En todo caso, el quiebre del diálogo no hace desaparecer la urgencia de abordar una reforma que nos deje en una situación mejor que la actual. Los estudiantes y el Gobierno tienen distintas miradas respecto de cuáles son los cambios que provocan ese nuevo equilibrio superior. Tampoco esto debería ser motivo de sorpresa. De eso se trata el desarrollo de distintas sensibilidades políticas en las sociedades abiertas y democráticas.
En el caso de Chile tenemos una larga historia de culturas políticas con particularidades que se resisten a desaparecer a pesar de agruparse la mayoría de ellas en torno a grandes bloques (esto último, por cierto, con bastante presión del sistema electoral). En la izquierda no concertacionista las sensibilidades son, más allá del Partido Comunista, casi tantas como personas existen en torno a esa visión.
Las diferencias no se pueden hacer desaparecer y tampoco callar sino que se deben procesar apropiadamente. Si bien no es imposible que una mesa entre estudiantes y Gobierno, este u otro, pueda procesar razonablemente las discrepancias que registra, las probabilidades no son altas. No sólo porque un actor relevante como el Congreso no está representado en ella, sino que también, y quizás principalmente, porque un movimiento estudiantil o ciudadano no está demasiado predispuesto a ceder en sus posturas.
Una razón importante para ello es que su función central no es deliberar sino fundamentalmente representar los acuerdos (no las ideas generales como hacen los partidos y los políticos elegidos) de sus bases.

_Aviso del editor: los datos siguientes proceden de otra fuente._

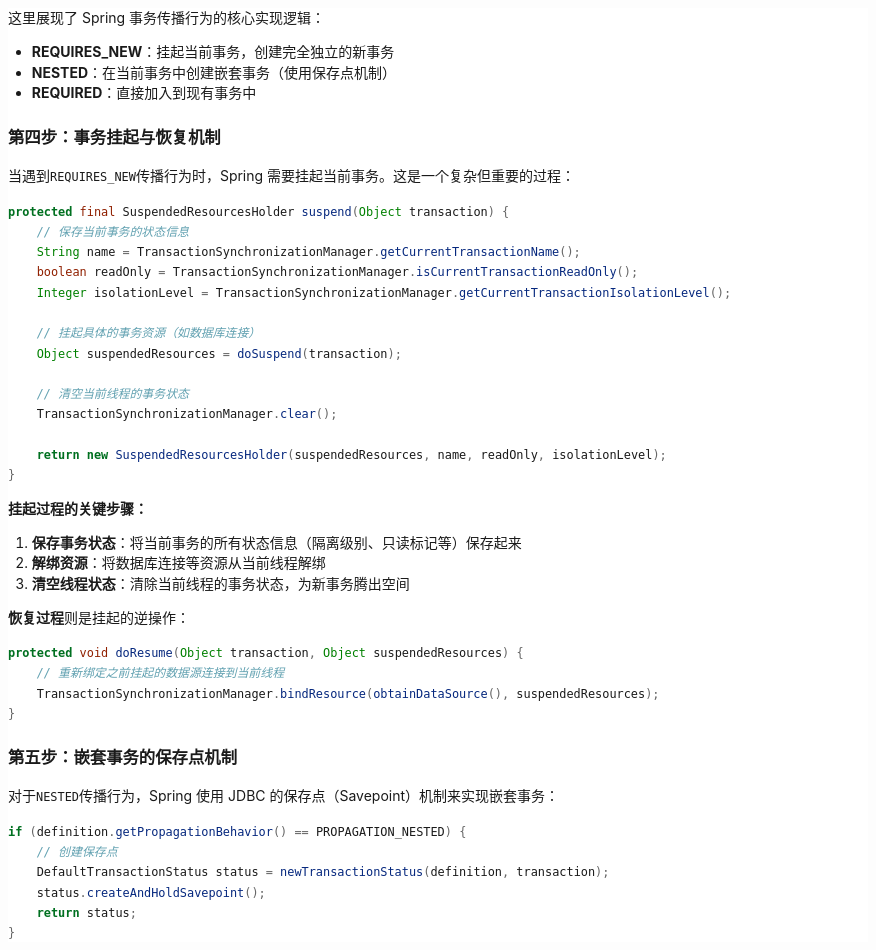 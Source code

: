 这里展现了 Spring 事务传播行为的核心实现逻辑：

- **REQUIRES_NEW**：挂起当前事务，创建完全独立的新事务
- **NESTED**：在当前事务中创建嵌套事务（使用保存点机制）
- **REQUIRED**：直接加入到现有事务中

### 第四步：事务挂起与恢复机制

当遇到`REQUIRES_NEW`传播行为时，Spring 需要挂起当前事务。这是一个复杂但重要的过程：

```java
protected final SuspendedResourcesHolder suspend(Object transaction) {
    // 保存当前事务的状态信息
    String name = TransactionSynchronizationManager.getCurrentTransactionName();
    boolean readOnly = TransactionSynchronizationManager.isCurrentTransactionReadOnly();
    Integer isolationLevel = TransactionSynchronizationManager.getCurrentTransactionIsolationLevel();

    // 挂起具体的事务资源（如数据库连接）
    Object suspendedResources = doSuspend(transaction);

    // 清空当前线程的事务状态
    TransactionSynchronizationManager.clear();

    return new SuspendedResourcesHolder(suspendedResources, name, readOnly, isolationLevel);
}
```

**挂起过程的关键步骤：**

1. **保存事务状态**：将当前事务的所有状态信息（隔离级别、只读标记等）保存起来
2. **解绑资源**：将数据库连接等资源从当前线程解绑
3. **清空线程状态**：清除当前线程的事务状态，为新事务腾出空间

**恢复过程**则是挂起的逆操作：

```java
protected void doResume(Object transaction, Object suspendedResources) {
    // 重新绑定之前挂起的数据源连接到当前线程
    TransactionSynchronizationManager.bindResource(obtainDataSource(), suspendedResources);
}
```

### 第五步：嵌套事务的保存点机制

对于`NESTED`传播行为，Spring 使用 JDBC 的保存点（Savepoint）机制来实现嵌套事务：

```java
if (definition.getPropagationBehavior() == PROPAGATION_NESTED) {
    // 创建保存点
    DefaultTransactionStatus status = newTransactionStatus(definition, transaction);
    status.createAndHoldSavepoint();
    return status;
}
```
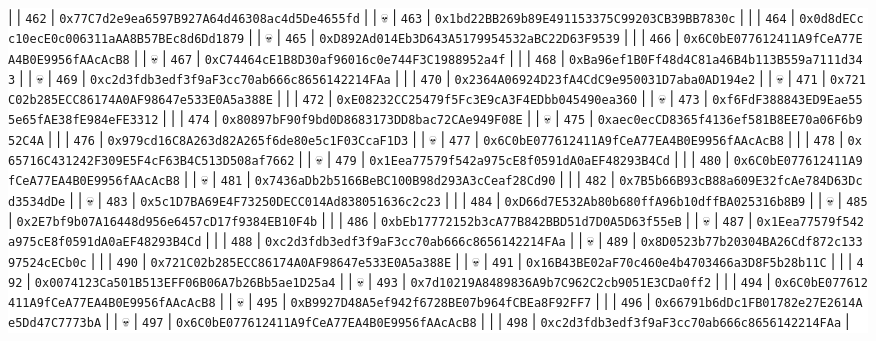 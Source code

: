 |  | `462` | `0x77C7d2e9ea6597B927A64d46308ac4d5De4655fd` |
| 💀 | `463` | `0x1bd22BB269b89E491153375C99203CB39BB7830c` |
|  | `464` | `0x0d8dECcc10ecE0c006311aAA8B57BEc8d6Dd1879` |
| 💀 | `465` | `0xD892Ad014Eb3D643A5179954532aBC22D63F9539` |
|  | `466` | `0x6C0bE077612411A9fCeA77EA4B0E9956fAAcAcB8` |
| 💀 | `467` | `0xC74464cE1B8D30af96016c0e744F3C1988952a4f` |
|  | `468` | `0xBa96ef1B0Ff48d4C81a46B4b113B559a7111d343` |
| 💀 | `469` | `0xc2d3fdb3edf3f9aF3cc70ab666c8656142214FAa` |
|  | `470` | `0x2364A06924D23fA4CdC9e950031D7aba0AD194e2` |
| 💀 | `471` | `0x721C02b285ECC86174A0AF98647e533E0A5a388E` |
|  | `472` | `0xE08232CC25479f5Fc3E9cA3F4EDbb045490ea360` |
| 💀 | `473` | `0xf6FdF388843ED9Eae555e65fAE38fE984eFE3312` |
|  | `474` | `0x80897bF90f9bd0D8683173DD8bac72CAe949F08E` |
| 💀 | `475` | `0xaec0ecCD8365f4136ef581B8EE70a06F6b952C4A` |
|  | `476` | `0x979cd16C8A263d82A265f6de80e5c1F03CcaF1D3` |
| 💀 | `477` | `0x6C0bE077612411A9fCeA77EA4B0E9956fAAcAcB8` |
|  | `478` | `0x65716C431242F309E5F4cF63B4C513D508af7662` |
| 💀 | `479` | `0x1Eea77579f542a975cE8f0591dA0aEF48293B4Cd` |
|  | `480` | `0x6C0bE077612411A9fCeA77EA4B0E9956fAAcAcB8` |
| 💀 | `481` | `0x7436aDb2b5166BeBC100B98d293A3cCeaf28Cd90` |
|  | `482` | `0x7B5b66B93cB88a609E32fcAe784D63Dcd3534dDe` |
| 💀 | `483` | `0x5c1D7BA69E4F73250DECC014Ad838051636c2c23` |
|  | `484` | `0xD66d7E532Ab80b680ffA96b10dffBA025316b8B9` |
| 💀 | `485` | `0x2E7bf9b07A16448d956e6457cD17f9384EB10F4b` |
|  | `486` | `0xbEb17772152b3cA77B842BBD51d7D0A5D63f55eB` |
| 💀 | `487` | `0x1Eea77579f542a975cE8f0591dA0aEF48293B4Cd` |
|  | `488` | `0xc2d3fdb3edf3f9aF3cc70ab666c8656142214FAa` |
| 💀 | `489` | `0x8D0523b77b20304BA26Cdf872c13397524cECb0c` |
|  | `490` | `0x721C02b285ECC86174A0AF98647e533E0A5a388E` |
| 💀 | `491` | `0x16B43BE02aF70c460e4b4703466a3D8F5b28b11C` |
|  | `492` | `0x0074123Ca501B513EFF06B06A7b26Bb5ae1D25a4` |
| 💀 | `493` | `0x7d10219A8489836A9b7C962C2cb9051E3CDa0ff2` |
|  | `494` | `0x6C0bE077612411A9fCeA77EA4B0E9956fAAcAcB8` |
| 💀 | `495` | `0xB9927D48A5ef942f6728BE07b964fCBEa8F92FF7` |
|  | `496` | `0x66791b6dDc1FB01782e27E2614Ae5Dd47C7773bA` |
| 💀 | `497` | `0x6C0bE077612411A9fCeA77EA4B0E9956fAAcAcB8` |
|  | `498` | `0xc2d3fdb3edf3f9aF3cc70ab666c8656142214FAa` | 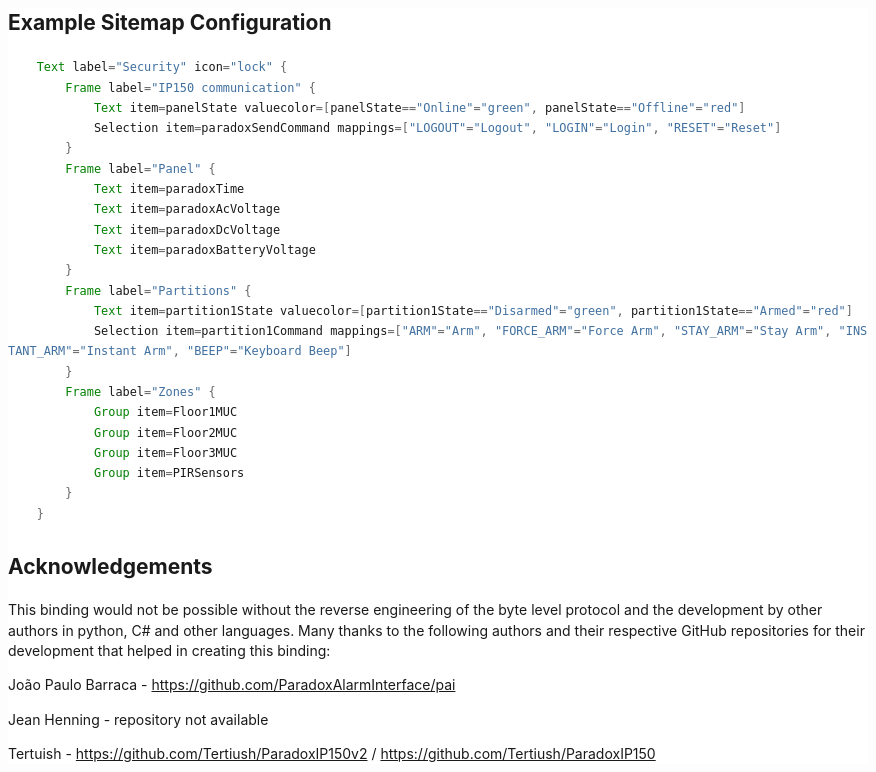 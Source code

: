 ## Example Sitemap Configuration

```java
    Text label="Security" icon="lock" {
        Frame label="IP150 communication" {
            Text item=panelState valuecolor=[panelState=="Online"="green", panelState=="Offline"="red"]
            Selection item=paradoxSendCommand mappings=["LOGOUT"="Logout", "LOGIN"="Login", "RESET"="Reset"]
        }
        Frame label="Panel" {
            Text item=paradoxTime
            Text item=paradoxAcVoltage
            Text item=paradoxDcVoltage
            Text item=paradoxBatteryVoltage
        }
        Frame label="Partitions" {
            Text item=partition1State valuecolor=[partition1State=="Disarmed"="green", partition1State=="Armed"="red"]
            Selection item=partition1Command mappings=["ARM"="Arm", "FORCE_ARM"="Force Arm", "STAY_ARM"="Stay Arm", "INSTANT_ARM"="Instant Arm", "BEEP"="Keyboard Beep"]
        }
        Frame label="Zones" {
            Group item=Floor1MUC
            Group item=Floor2MUC
            Group item=Floor3MUC
            Group item=PIRSensors
        }
    }
```

## Acknowledgements

This binding would not be possible without the reverse engineering of the byte level protocol and the development by other authors in python, C# and other languages. Many thanks to the following authors and their respective GitHub repositories for their development that helped in creating this binding:

João Paulo Barraca - <https://github.com/ParadoxAlarmInterface/pai>

Jean Henning - repository not available

Tertuish - <https://github.com/Tertiush/ParadoxIP150v2> / <https://github.com/Tertiush/ParadoxIP150>
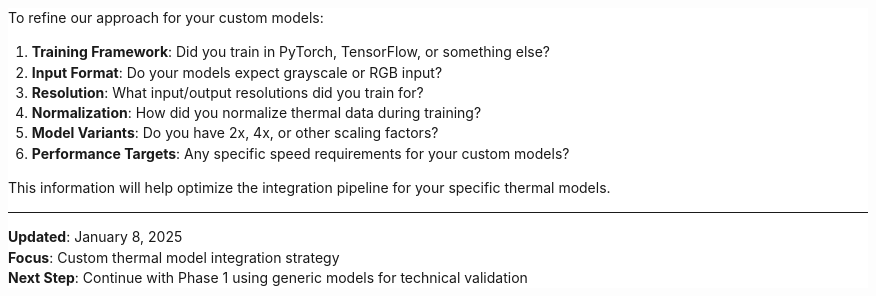 To refine our approach for your custom models:

1. **Training Framework**: Did you train in PyTorch, TensorFlow, or something else?
2. **Input Format**: Do your models expect grayscale or RGB input?
3. **Resolution**: What input/output resolutions did you train for?
4. **Normalization**: How did you normalize thermal data during training?
5. **Model Variants**: Do you have 2x, 4x, or other scaling factors?
6. **Performance Targets**: Any specific speed requirements for your custom models?

This information will help optimize the integration pipeline for your specific thermal models.

---
**Updated**: January 8, 2025  
**Focus**: Custom thermal model integration strategy  
**Next Step**: Continue with Phase 1 using generic models for technical validation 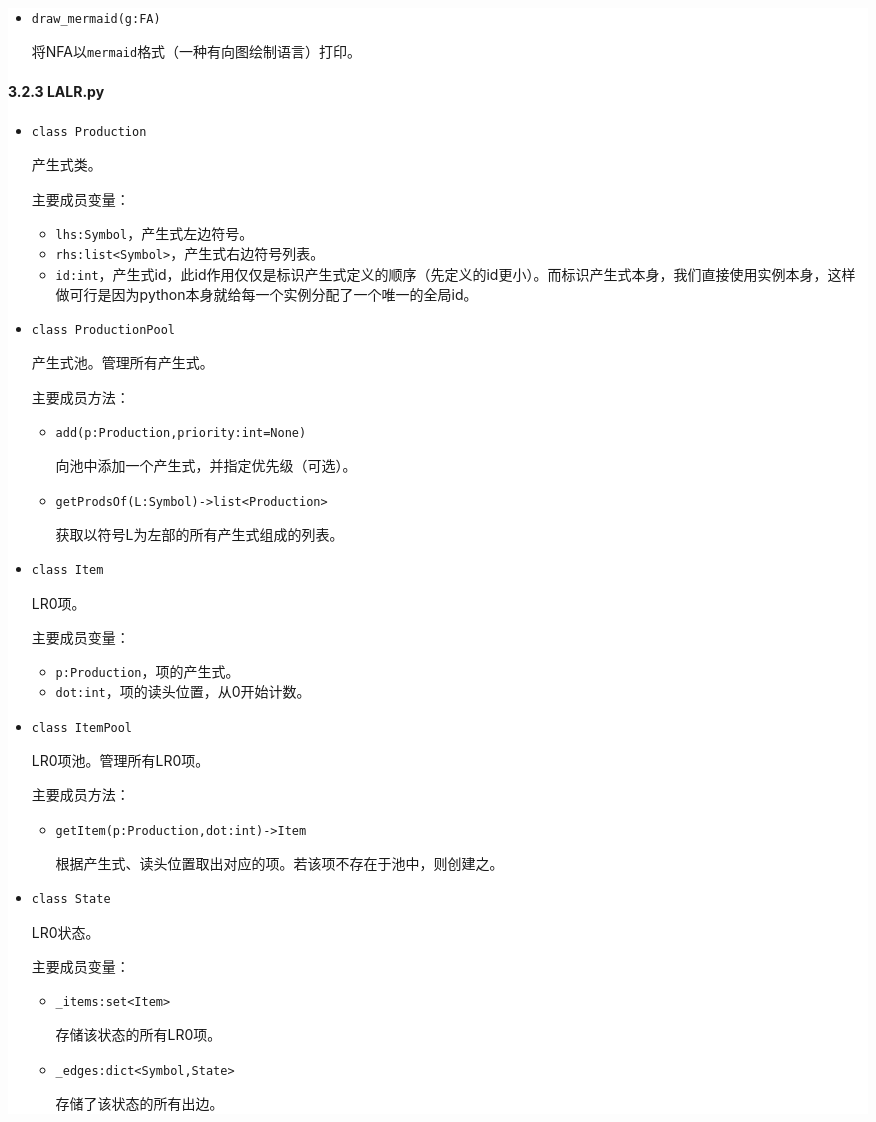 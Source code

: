 - `draw_mermaid(g:FA)`

  将NFA以`mermaid`格式（一种有向图绘制语言）打印。

#### 3.2.3 LALR.py 

- `class Production`

  产生式类。
  
  主要成员变量：
  
  - `lhs:Symbol`，产生式左边符号。
  - `rhs:list<Symbol>`，产生式右边符号列表。
  - `id:int`，产生式id，此id作用仅仅是标识产生式定义的顺序（先定义的id更小）。而标识产生式本身，我们直接使用实例本身，这样做可行是因为python本身就给每一个实例分配了一个唯一的全局id。
  
- `class ProductionPool`

  产生式池。管理所有产生式。

  主要成员方法：

  - `add(p:Production,priority:int=None)`

    向池中添加一个产生式，并指定优先级（可选）。

  - `getProdsOf(L:Symbol)->list<Production>`

    获取以符号L为左部的所有产生式组成的列表。

- `class Item`

  LR0项。

  主要成员变量：

  - `p:Production`，项的产生式。
  - `dot:int`，项的读头位置，从0开始计数。

- `class ItemPool`

  LR0项池。管理所有LR0项。

  主要成员方法：

  - `getItem(p:Production,dot:int)->Item`

    根据产生式、读头位置取出对应的项。若该项不存在于池中，则创建之。

- `class State`

  LR0状态。

  主要成员变量：

  - `_items:set<Item>`

    存储该状态的所有LR0项。

  - `_edges:dict<Symbol,State>`

    存储了该状态的所有出边。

Ellos imponen mandatos específicos que no facilitan adoptar posturas flexibles. Se pueden modificar, pero ello exige un nuevo acuerdo que origina un mandato específico. En este tipo de organizaciones las posturas individuales de los dirigentes son poco relevantes.
Hay una segunda razón que dificulta las negociaciones. La política es un juego de encuentros y deliberaciones permanentes. Los partidos tienen historia y se construyen en torno a ciertos ideales y principios que perduran en el tiempo. Ello los hace razonablemente predecibles. Ambos factores, la deliberación repetida y su historia, les otorga un grado de flexibilidad que no tiene un movimiento estudiantil al no poseer ninguno de ellos.
Se sostiene, a menudo, que son justamente los estudiantes más «institucionalizados», es decir aquellos que pertenecen a partidos o agrupaciones más permanentes, los que han mostrado más flexibilidad, pero esto era predecible desde un comienzo. No lo era, en cambio, que sus posturas iban a quedar superadas.
En este escenario la alternativa más razonable es trasladar el debate al Congreso. Ahí debería haber capacidad para avanzar y flexibilizar posturas. Es el lugar más apropiado para deliberar. Ello no cierra la puerta al diálogo y menos desatiende las preocupaciones de los estudiantes. Es el espacio que tiene la democracia para resolver y procesar sus diferencias. Otras instancias pueden ser un apoyo, pero si no prosperan no ha pasado nada grave y se debe acudir a nuestras instituciones más formales.